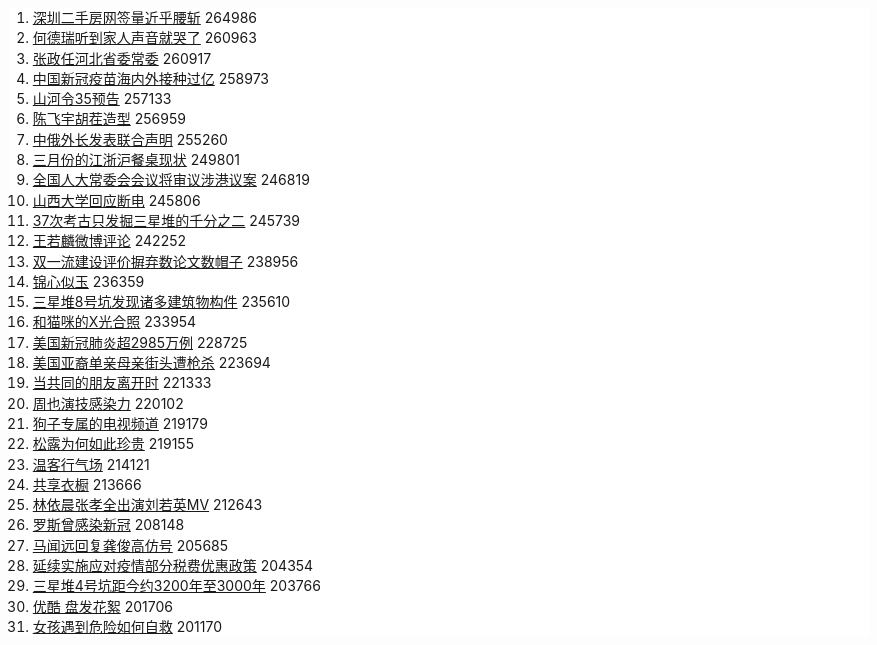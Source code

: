 1. [深圳二手房网签量近乎腰斩](https://s.weibo.com/weibo?q=%23%E6%B7%B1%E5%9C%B3%E4%BA%8C%E6%89%8B%E6%88%BF%E7%BD%91%E7%AD%BE%E9%87%8F%E8%BF%91%E4%B9%8E%E8%85%B0%E6%96%A9%23&Refer=top) 264986
1. [何德瑞听到家人声音就哭了](https://s.weibo.com/weibo?q=%23%E4%BD%95%E5%BE%B7%E7%91%9E%E5%90%AC%E5%88%B0%E5%AE%B6%E4%BA%BA%E5%A3%B0%E9%9F%B3%E5%B0%B1%E5%93%AD%E4%BA%86%23&Refer=top) 260963
1. [张政任河北省委常委](https://s.weibo.com/weibo?q=%E5%BC%A0%E6%94%BF%E4%BB%BB%E6%B2%B3%E5%8C%97%E7%9C%81%E5%A7%94%E5%B8%B8%E5%A7%94&Refer=top) 260917
1. [中国新冠疫苗海内外接种过亿](https://s.weibo.com/weibo?q=%E4%B8%AD%E5%9B%BD%E6%96%B0%E5%86%A0%E7%96%AB%E8%8B%97%E6%B5%B7%E5%86%85%E5%A4%96%E6%8E%A5%E7%A7%8D%E8%BF%87%E4%BA%BF&Refer=top) 258973
1. [山河令35预告](https://s.weibo.com/weibo?q=%E5%B1%B1%E6%B2%B3%E4%BB%A435%E9%A2%84%E5%91%8A&Refer=top) 257133
1. [陈飞宇胡茬造型](https://s.weibo.com/weibo?q=%23%E9%99%88%E9%A3%9E%E5%AE%87%E8%83%A1%E8%8C%AC%E9%80%A0%E5%9E%8B%23&Refer=top) 256959
1. [中俄外长发表联合声明](https://s.weibo.com/weibo?q=%23%E4%B8%AD%E4%BF%84%E5%A4%96%E9%95%BF%E5%8F%91%E8%A1%A8%E8%81%94%E5%90%88%E5%A3%B0%E6%98%8E%23&Refer=top) 255260
1. [三月份的江浙沪餐桌现状](https://s.weibo.com/weibo?q=%23%E4%B8%89%E6%9C%88%E4%BB%BD%E7%9A%84%E6%B1%9F%E6%B5%99%E6%B2%AA%E9%A4%90%E6%A1%8C%E7%8E%B0%E7%8A%B6%23&Refer=top) 249801
1. [全国人大常委会会议将审议涉港议案](https://s.weibo.com/weibo?q=%23%E5%85%A8%E5%9B%BD%E4%BA%BA%E5%A4%A7%E5%B8%B8%E5%A7%94%E4%BC%9A%E4%BC%9A%E8%AE%AE%E5%B0%86%E5%AE%A1%E8%AE%AE%E6%B6%89%E6%B8%AF%E8%AE%AE%E6%A1%88%23&Refer=top) 246819
1. [山西大学回应断电](https://s.weibo.com/weibo?q=%E5%B1%B1%E8%A5%BF%E5%A4%A7%E5%AD%A6%E5%9B%9E%E5%BA%94%E6%96%AD%E7%94%B5&Refer=top) 245806
1. [37次考古只发掘三星堆的千分之二](https://s.weibo.com/weibo?q=37%E6%AC%A1%E8%80%83%E5%8F%A4%E5%8F%AA%E5%8F%91%E6%8E%98%E4%B8%89%E6%98%9F%E5%A0%86%E7%9A%84%E5%8D%83%E5%88%86%E4%B9%8B%E4%BA%8C&Refer=top) 245739
1. [王若麟微博评论](https://s.weibo.com/weibo?q=%23%E7%8E%8B%E8%8B%A5%E9%BA%9F%E5%BE%AE%E5%8D%9A%E8%AF%84%E8%AE%BA%23&Refer=top) 242252
1. [双一流建设评价摒弃数论文数帽子](https://s.weibo.com/weibo?q=%23%E5%8F%8C%E4%B8%80%E6%B5%81%E5%BB%BA%E8%AE%BE%E8%AF%84%E4%BB%B7%E6%91%92%E5%BC%83%E6%95%B0%E8%AE%BA%E6%96%87%E6%95%B0%E5%B8%BD%E5%AD%90%23&Refer=top) 238956
1. [锦心似玉](https://s.weibo.com/weibo?q=%E9%94%A6%E5%BF%83%E4%BC%BC%E7%8E%89&Refer=top) 236359
1. [三星堆8号坑发现诸多建筑物构件](https://s.weibo.com/weibo?q=%23%E4%B8%89%E6%98%9F%E5%A0%868%E5%8F%B7%E5%9D%91%E5%8F%91%E7%8E%B0%E8%AF%B8%E5%A4%9A%E5%BB%BA%E7%AD%91%E7%89%A9%E6%9E%84%E4%BB%B6%23&Refer=top) 235610
1. [和猫咪的X光合照](https://s.weibo.com/weibo?q=%23%E5%92%8C%E7%8C%AB%E5%92%AA%E7%9A%84X%E5%85%89%E5%90%88%E7%85%A7%23&Refer=top) 233954
1. [美国新冠肺炎超2985万例](https://s.weibo.com/weibo?q=%23%E7%BE%8E%E5%9B%BD%E6%96%B0%E5%86%A0%E8%82%BA%E7%82%8E%E8%B6%852985%E4%B8%87%E4%BE%8B%23&Refer=top) 228725
1. [美国亚裔单亲母亲街头遭枪杀](https://s.weibo.com/weibo?q=%23%E7%BE%8E%E5%9B%BD%E4%BA%9A%E8%A3%94%E5%8D%95%E4%BA%B2%E6%AF%8D%E4%BA%B2%E8%A1%97%E5%A4%B4%E9%81%AD%E6%9E%AA%E6%9D%80%23&Refer=top) 223694
1. [当共同的朋友离开时](https://s.weibo.com/weibo?q=%23%E5%BD%93%E5%85%B1%E5%90%8C%E7%9A%84%E6%9C%8B%E5%8F%8B%E7%A6%BB%E5%BC%80%E6%97%B6%23&Refer=top) 221333
1. [周也演技感染力](https://s.weibo.com/weibo?q=%E5%91%A8%E4%B9%9F%E6%BC%94%E6%8A%80%E6%84%9F%E6%9F%93%E5%8A%9B&Refer=top) 220102
1. [狗子专属的电视频道](https://s.weibo.com/weibo?q=%23%E7%8B%97%E5%AD%90%E4%B8%93%E5%B1%9E%E7%9A%84%E7%94%B5%E8%A7%86%E9%A2%91%E9%81%93%23&Refer=top) 219179
1. [松露为何如此珍贵](https://s.weibo.com/weibo?q=%E6%9D%BE%E9%9C%B2%E4%B8%BA%E4%BD%95%E5%A6%82%E6%AD%A4%E7%8F%8D%E8%B4%B5&Refer=top) 219155
1. [温客行气场](https://s.weibo.com/weibo?q=%23%E6%B8%A9%E5%AE%A2%E8%A1%8C%E6%B0%94%E5%9C%BA%23&Refer=top) 214121
1. [共享衣橱](https://s.weibo.com/weibo?q=%E5%85%B1%E4%BA%AB%E8%A1%A3%E6%A9%B1&Refer=top) 213666
1. [林依晨张孝全出演刘若英MV](https://s.weibo.com/weibo?q=%23%E6%9E%97%E4%BE%9D%E6%99%A8%E5%BC%A0%E5%AD%9D%E5%85%A8%E5%87%BA%E6%BC%94%E5%88%98%E8%8B%A5%E8%8B%B1MV%23&Refer=top) 212643
1. [罗斯曾感染新冠](https://s.weibo.com/weibo?q=%E7%BD%97%E6%96%AF%E6%9B%BE%E6%84%9F%E6%9F%93%E6%96%B0%E5%86%A0&Refer=top) 208148
1. [马闻远回复龚俊高仿号](https://s.weibo.com/weibo?q=%23%E9%A9%AC%E9%97%BB%E8%BF%9C%E5%9B%9E%E5%A4%8D%E9%BE%9A%E4%BF%8A%E9%AB%98%E4%BB%BF%E5%8F%B7%23&Refer=top) 205685
1. [延续实施应对疫情部分税费优惠政策](https://s.weibo.com/weibo?q=%E5%BB%B6%E7%BB%AD%E5%AE%9E%E6%96%BD%E5%BA%94%E5%AF%B9%E7%96%AB%E6%83%85%E9%83%A8%E5%88%86%E7%A8%8E%E8%B4%B9%E4%BC%98%E6%83%A0%E6%94%BF%E7%AD%96&Refer=top) 204354
1. [三星堆4号坑距今约3200年至3000年](https://s.weibo.com/weibo?q=%23%E4%B8%89%E6%98%9F%E5%A0%864%E5%8F%B7%E5%9D%91%E8%B7%9D%E4%BB%8A%E7%BA%A63200%E5%B9%B4%E8%87%B33000%E5%B9%B4%23&Refer=top) 203766
1. [优酷 盘发花絮](https://s.weibo.com/weibo?q=%E4%BC%98%E9%85%B7%20%E7%9B%98%E5%8F%91%E8%8A%B1%E7%B5%AE&Refer=top) 201706
1. [女孩遇到危险如何自救](https://s.weibo.com/weibo?q=%23%E5%A5%B3%E5%AD%A9%E9%81%87%E5%88%B0%E5%8D%B1%E9%99%A9%E5%A6%82%E4%BD%95%E8%87%AA%E6%95%91%23&Refer=top) 201170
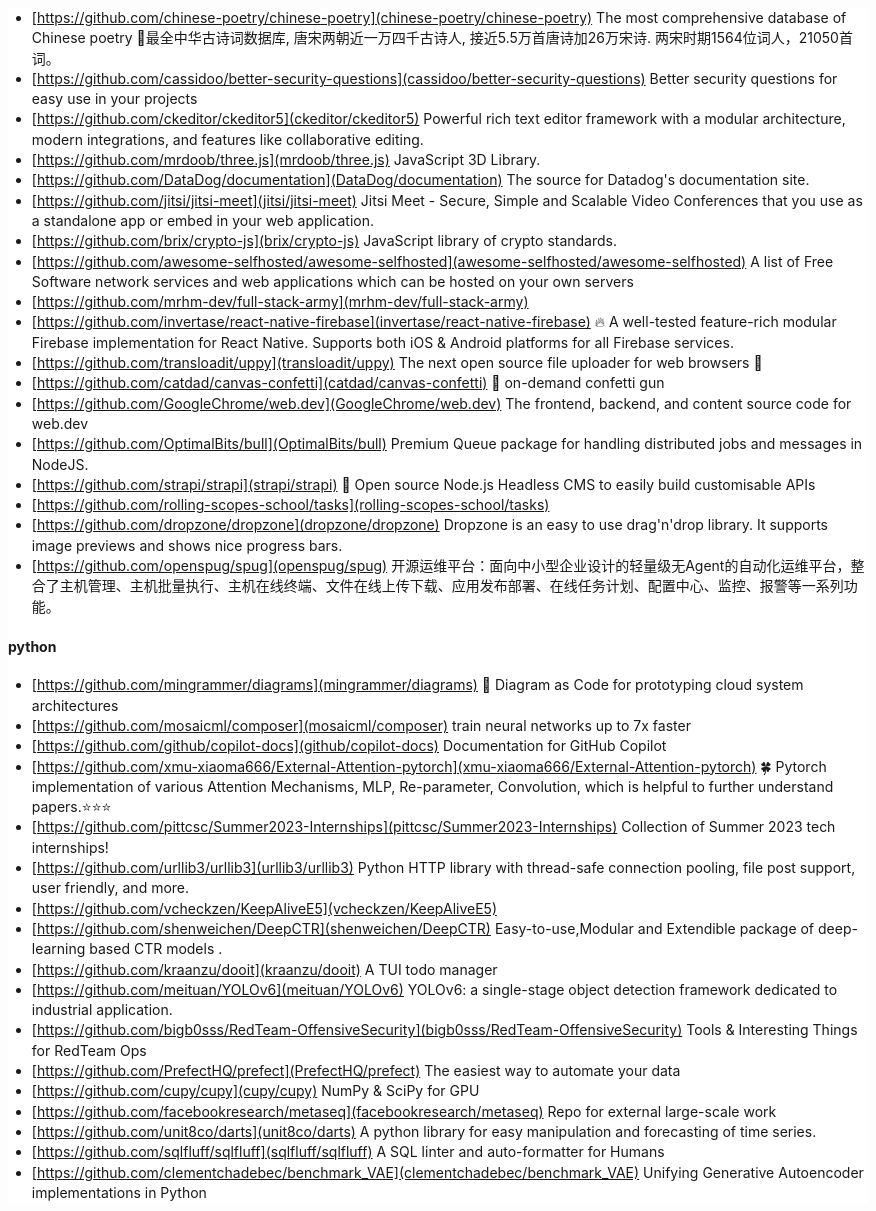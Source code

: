 * [https://github.com/chinese-poetry/chinese-poetry](chinese-poetry/chinese-poetry) The most comprehensive database of Chinese poetry 🧶最全中华古诗词数据库, 唐宋两朝近一万四千古诗人, 接近5.5万首唐诗加26万宋诗. 两宋时期1564位词人，21050首词。
* [https://github.com/cassidoo/better-security-questions](cassidoo/better-security-questions) Better security questions for easy use in your projects
* [https://github.com/ckeditor/ckeditor5](ckeditor/ckeditor5) Powerful rich text editor framework with a modular architecture, modern integrations, and features like collaborative editing.
* [https://github.com/mrdoob/three.js](mrdoob/three.js) JavaScript 3D Library.
* [https://github.com/DataDog/documentation](DataDog/documentation) The source for Datadog's documentation site.
* [https://github.com/jitsi/jitsi-meet](jitsi/jitsi-meet) Jitsi Meet - Secure, Simple and Scalable Video Conferences that you use as a standalone app or embed in your web application.
* [https://github.com/brix/crypto-js](brix/crypto-js) JavaScript library of crypto standards.
* [https://github.com/awesome-selfhosted/awesome-selfhosted](awesome-selfhosted/awesome-selfhosted) A list of Free Software network services and web applications which can be hosted on your own servers
* [https://github.com/mrhm-dev/full-stack-army](mrhm-dev/full-stack-army)
* [https://github.com/invertase/react-native-firebase](invertase/react-native-firebase) 🔥 A well-tested feature-rich modular Firebase implementation for React Native. Supports both iOS & Android platforms for all Firebase services.
* [https://github.com/transloadit/uppy](transloadit/uppy) The next open source file uploader for web browsers 🐶
* [https://github.com/catdad/canvas-confetti](catdad/canvas-confetti) 🎉 on-demand confetti gun
* [https://github.com/GoogleChrome/web.dev](GoogleChrome/web.dev) The frontend, backend, and content source code for web.dev
* [https://github.com/OptimalBits/bull](OptimalBits/bull) Premium Queue package for handling distributed jobs and messages in NodeJS.
* [https://github.com/strapi/strapi](strapi/strapi) 🚀 Open source Node.js Headless CMS to easily build customisable APIs
* [https://github.com/rolling-scopes-school/tasks](rolling-scopes-school/tasks)
* [https://github.com/dropzone/dropzone](dropzone/dropzone) Dropzone is an easy to use drag'n'drop library. It supports image previews and shows nice progress bars.
* [https://github.com/openspug/spug](openspug/spug) 开源运维平台：面向中小型企业设计的轻量级无Agent的自动化运维平台，整合了主机管理、主机批量执行、主机在线终端、文件在线上传下载、应用发布部署、在线任务计划、配置中心、监控、报警等一系列功能。

#### python
* [https://github.com/mingrammer/diagrams](mingrammer/diagrams) 🎨 Diagram as Code for prototyping cloud system architectures
* [https://github.com/mosaicml/composer](mosaicml/composer) train neural networks up to 7x faster
* [https://github.com/github/copilot-docs](github/copilot-docs) Documentation for GitHub Copilot
* [https://github.com/xmu-xiaoma666/External-Attention-pytorch](xmu-xiaoma666/External-Attention-pytorch) 🍀 Pytorch implementation of various Attention Mechanisms, MLP, Re-parameter, Convolution, which is helpful to further understand papers.⭐⭐⭐
* [https://github.com/pittcsc/Summer2023-Internships](pittcsc/Summer2023-Internships) Collection of Summer 2023 tech internships!
* [https://github.com/urllib3/urllib3](urllib3/urllib3) Python HTTP library with thread-safe connection pooling, file post support, user friendly, and more.
* [https://github.com/vcheckzen/KeepAliveE5](vcheckzen/KeepAliveE5)
* [https://github.com/shenweichen/DeepCTR](shenweichen/DeepCTR) Easy-to-use,Modular and Extendible package of deep-learning based CTR models .
* [https://github.com/kraanzu/dooit](kraanzu/dooit) A TUI todo manager
* [https://github.com/meituan/YOLOv6](meituan/YOLOv6) YOLOv6: a single-stage object detection framework dedicated to industrial application.
* [https://github.com/bigb0sss/RedTeam-OffensiveSecurity](bigb0sss/RedTeam-OffensiveSecurity) Tools & Interesting Things for RedTeam Ops
* [https://github.com/PrefectHQ/prefect](PrefectHQ/prefect) The easiest way to automate your data
* [https://github.com/cupy/cupy](cupy/cupy) NumPy & SciPy for GPU
* [https://github.com/facebookresearch/metaseq](facebookresearch/metaseq) Repo for external large-scale work
* [https://github.com/unit8co/darts](unit8co/darts) A python library for easy manipulation and forecasting of time series.
* [https://github.com/sqlfluff/sqlfluff](sqlfluff/sqlfluff) A SQL linter and auto-formatter for Humans
* [https://github.com/clementchadebec/benchmark_VAE](clementchadebec/benchmark_VAE) Unifying Generative Autoencoder implementations in Python
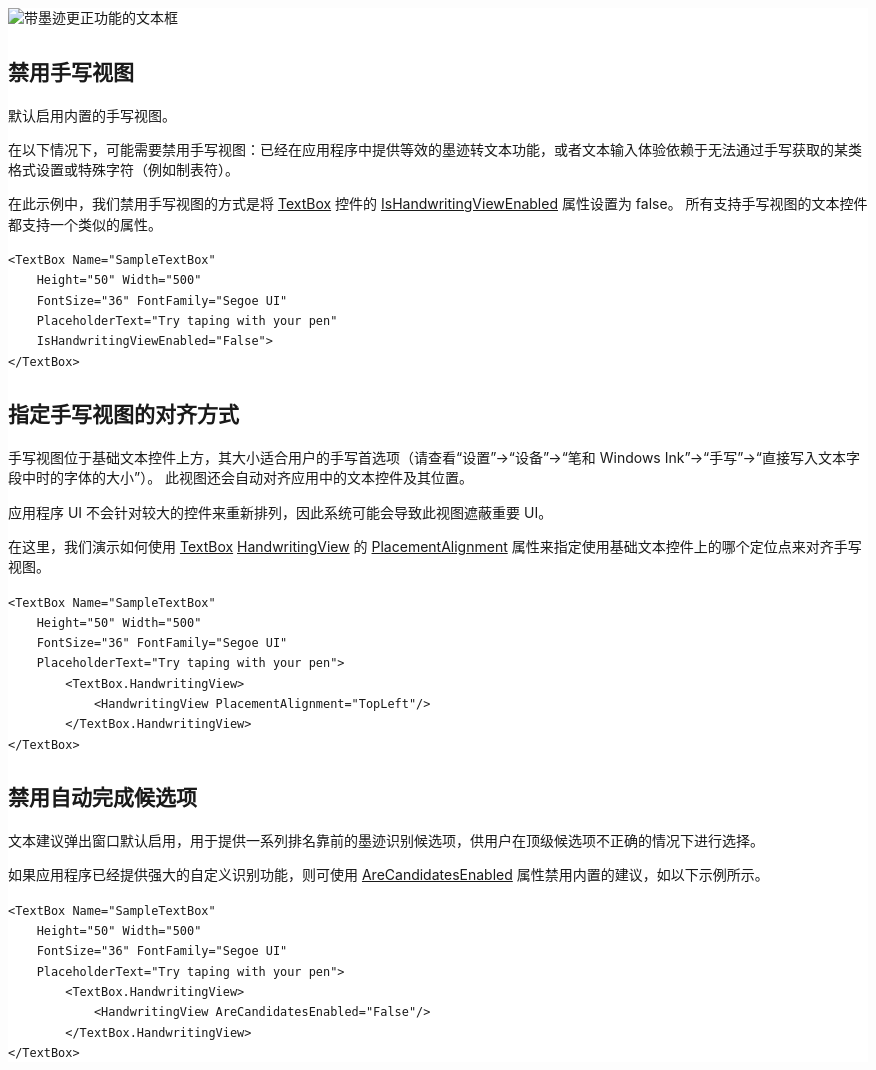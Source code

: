 ![带墨迹更正功能的文本框](images/handwritingview/handwritingview-inkcorrection1.gif)

## <a name="disable-the-handwriting-view"></a>禁用手写视图

默认启用内置的手写视图。

在以下情况下，可能需要禁用手写视图：已经在应用程序中提供等效的墨迹转文本功能，或者文本输入体验依赖于无法通过手写获取的某类格式设置或特殊字符（例如制表符）。

在此示例中，我们禁用手写视图的方式是将 [TextBox](https://docs.microsoft.com/en-us/uwp/api/windows.ui.xaml.controls.textbox) 控件的 [IsHandwritingViewEnabled](https://docs.microsoft.com/uwp/api/windows.ui.xaml.controls.textbox.ishandwritingviewenabled) 属性设置为 false。 所有支持手写视图的文本控件都支持一个类似的属性。

```xaml
<TextBox Name="SampleTextBox"
    Height="50" Width="500" 
    FontSize="36" FontFamily="Segoe UI" 
    PlaceholderText="Try taping with your pen" 
    IsHandwritingViewEnabled="False">
</TextBox>
```

## <a name="specify-the-alignment-of-the-handwriting-view"></a>指定手写视图的对齐方式

手写视图位于基础文本控件上方，其大小适合用户的手写首选项（请查看“设置”->“设备”->“笔和 Windows Ink”->“手写”->“直接写入文本字段中时的字体的大小”）。  此视图还会自动对齐应用中的文本控件及其位置。

应用程序 UI 不会针对较大的控件来重新排列，因此系统可能会导致此视图遮蔽重要 UI。

在这里，我们演示如何使用 [TextBox](https://docs.microsoft.com/en-us/uwp/api/windows.ui.xaml.controls.textbox) [HandwritingView](https://docs.microsoft.com/uwp/api/windows.ui.xaml.controls.handwritingview) 的 [PlacementAlignment](https://docs.microsoft.com/uwp/api/windows.ui.xaml.controls.handwritingview.placementalignment) 属性来指定使用基础文本控件上的哪个定位点来对齐手写视图。

```xaml
<TextBox Name="SampleTextBox"
    Height="50" Width="500" 
    FontSize="36" FontFamily="Segoe UI" 
    PlaceholderText="Try taping with your pen">
        <TextBox.HandwritingView>
            <HandwritingView PlacementAlignment="TopLeft"/>
        </TextBox.HandwritingView>
</TextBox>
```

## <a name="disable-auto-completion-candidates"></a>禁用自动完成候选项

文本建议弹出窗口默认启用，用于提供一系列排名靠前的墨迹识别候选项，供用户在顶级候选项不正确的情况下进行选择。

如果应用程序已经提供强大的自定义识别功能，则可使用 [AreCandidatesEnabled](https://docs.microsoft.com/uwp/api/windows.ui.xaml.controls.handwritingview.arecandidatesenabled) 属性禁用内置的建议，如以下示例所示。

```xaml
<TextBox Name="SampleTextBox"
    Height="50" Width="500" 
    FontSize="36" FontFamily="Segoe UI" 
    PlaceholderText="Try taping with your pen">
        <TextBox.HandwritingView>
            <HandwritingView AreCandidatesEnabled="False"/>
        </TextBox.HandwritingView>
</TextBox>
```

- [PROBLEM TO SOLVE] For every line in the data above that holds "PlacementAlignment", return the line itself.

- [RESULT FOR THIS EXERCISE]
在这里，我们演示如何使用 [TextBox](https://docs.microsoft.com/en-us/uwp/api/windows.ui.xaml.controls.textbox) [HandwritingView](https://docs.microsoft.com/uwp/api/windows.ui.xaml.controls.handwritingview) 的 [PlacementAlignment](https://docs.microsoft.com/uwp/api/windows.ui.xaml.controls.handwritingview.placementalignment) 属性来指定使用基础文本控件上的哪个定位点来对齐手写视图。
            <HandwritingView PlacementAlignment="TopLeft"/>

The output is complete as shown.